WHAT IS REQUIRED: All lines ahead of the one containing "span the Hilbert" are to be left out; that line and each one after it, through the end of the records below, are to be duplicated exactly.
BEGIN INPUT DATA
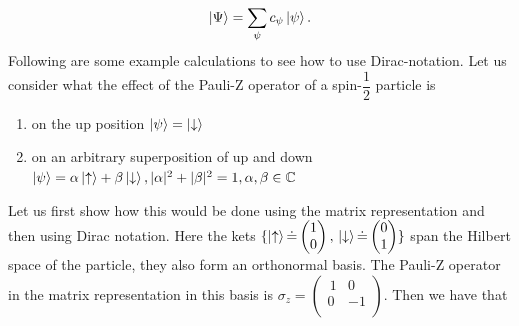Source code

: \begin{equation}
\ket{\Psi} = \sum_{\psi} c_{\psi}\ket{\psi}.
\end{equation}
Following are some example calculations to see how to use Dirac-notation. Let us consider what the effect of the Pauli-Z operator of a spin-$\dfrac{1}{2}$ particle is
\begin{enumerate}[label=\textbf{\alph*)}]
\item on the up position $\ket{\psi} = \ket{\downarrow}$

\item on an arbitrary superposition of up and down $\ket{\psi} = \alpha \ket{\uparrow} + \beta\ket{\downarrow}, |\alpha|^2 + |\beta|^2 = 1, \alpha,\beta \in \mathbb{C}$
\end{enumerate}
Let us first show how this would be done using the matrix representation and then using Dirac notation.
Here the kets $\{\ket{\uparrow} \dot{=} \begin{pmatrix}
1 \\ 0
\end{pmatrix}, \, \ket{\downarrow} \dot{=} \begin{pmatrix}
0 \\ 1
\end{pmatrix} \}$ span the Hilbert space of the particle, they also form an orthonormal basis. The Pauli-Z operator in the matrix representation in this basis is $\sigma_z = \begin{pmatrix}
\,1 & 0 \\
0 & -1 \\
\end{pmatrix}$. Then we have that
END INPUT DATA
SOLUTION:
\end{pmatrix} \}$ span the Hilbert space of the particle, they also form an orthonormal basis. The Pauli-Z operator in the matrix representation in this basis is $\sigma_z = \begin{pmatrix}
\,1 & 0 \\
0 & -1 \\
\end{pmatrix}$. Then we have that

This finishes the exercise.